I started experimenting with values. I found I had to increase the primary's inductance to 30H, to drop the current draw down below 90 mA.

This was the case for both the simple bare layout (supply > transformer > load), and the resistive drop layout. The resistive drop with a transformer is unconventional, and because of the unexpected volt levels I was uncertain how to optimize the layout.

However by installing the capacitor across the supply, I found I could stay at the smaller Henry value. It also brought the supply voltage waveform phase into sync with the ampere phase (which I believe is the aim of power factor correction). So that was preferable to using a Henry value upwards of 30 or 40 Henry's.

I have never installed a capacitor across a power transformer nor have I heard of it being necessary at these low power levels. I'm not altogether certain it is necessary in this case either. Transformer theory is complicated, and my knowledge is incomplete.

 

[milind.a.kulkarni]

Apparently you assumed an unrealistic high magnetizing current in the simulation (cos phi at rated load < 0.3 !).

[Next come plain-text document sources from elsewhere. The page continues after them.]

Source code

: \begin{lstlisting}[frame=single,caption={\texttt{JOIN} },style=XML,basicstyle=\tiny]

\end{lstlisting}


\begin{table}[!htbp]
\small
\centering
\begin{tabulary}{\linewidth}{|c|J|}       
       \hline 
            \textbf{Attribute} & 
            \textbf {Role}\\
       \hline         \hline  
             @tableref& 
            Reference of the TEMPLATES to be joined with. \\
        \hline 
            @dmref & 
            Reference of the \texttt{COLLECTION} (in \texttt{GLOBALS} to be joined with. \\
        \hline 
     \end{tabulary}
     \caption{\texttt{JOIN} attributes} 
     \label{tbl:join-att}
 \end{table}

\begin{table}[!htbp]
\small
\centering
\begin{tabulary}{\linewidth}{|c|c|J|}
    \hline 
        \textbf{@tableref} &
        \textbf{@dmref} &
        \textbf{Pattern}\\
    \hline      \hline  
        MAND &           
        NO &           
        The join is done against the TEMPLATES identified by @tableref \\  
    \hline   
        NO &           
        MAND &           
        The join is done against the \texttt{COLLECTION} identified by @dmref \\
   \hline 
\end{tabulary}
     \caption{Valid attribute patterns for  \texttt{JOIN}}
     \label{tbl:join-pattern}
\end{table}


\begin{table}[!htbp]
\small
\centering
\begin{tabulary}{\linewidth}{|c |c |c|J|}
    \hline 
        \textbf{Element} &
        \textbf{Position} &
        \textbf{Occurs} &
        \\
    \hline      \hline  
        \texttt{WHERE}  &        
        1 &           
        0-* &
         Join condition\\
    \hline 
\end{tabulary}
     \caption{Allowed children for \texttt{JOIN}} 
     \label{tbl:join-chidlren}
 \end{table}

A point that hasn't been said yet, is the 12V/1A load expected permanently with no risk of disconnection? Otherwise the transformer would be burned in the voltage divider circuit.

Hi FvM,

Can you bit elaborate the description, actually I am planning to convert 12 volt secondary to DC and use it. Peter's suggatation is not to use voltage divider circuit for such a conversion because of huge power loss in the resistor at full load and even fair enough. My interest here is understand dose capacitor will help in reduction of power rating of resistor or not. Also any other problem like voltage surge generation because of use of transformer primary connected with capacitor parallel. If power loss in the resistor is not a point of concern how to compute the rating of capacitor.

With regards,

Milind

 

[FvM]

The parallel capacitor won't be necessary if the transformer has the usual low magnetizing current, at least it's not essential.

A series capacitor with a smaller resistor to limit inrush and surge currents would be my favourite solution. But it can only work if the transformer has a guaranteed constant load. In case of a DC power supply a power zener diode that can absorb the full output power if the regular load is disconnected would be mandatory for safe operation. Also the primary should be fuse protected.

 

[milind.a.kulkarni]

Hi FvM,

I am just putting two attachement with post

Circuit1(3686796500_1380180318.png) is what was in my mind.....
Circuit2(3686796500_1380180319.png) is what you was suggesting....

Did I caught your post post correctly or not ?



with regards,

Milind



https://obrazki.elektroda.pl/3686796500_1380180318.png
https://obrazki.elektroda.pl/2622001100_1380180319.png

 

[FvM]

R2 needs reacalculation, also the parallel RC circuit, if used at all.

My suggestion was a Z-diode directly after the rectifier to safely limit the voltage across the transformer. A correctly calculated R2 could achieve the same.

A series capacitor would have a considerable lower value (about 0.68 µF), but according to AC network laws, it's operating voltage is about 370 V, it must be rated for 400 V AC. The peak current limiting resistor should have a slightly higher value, e.g. 50 to 100 ohm.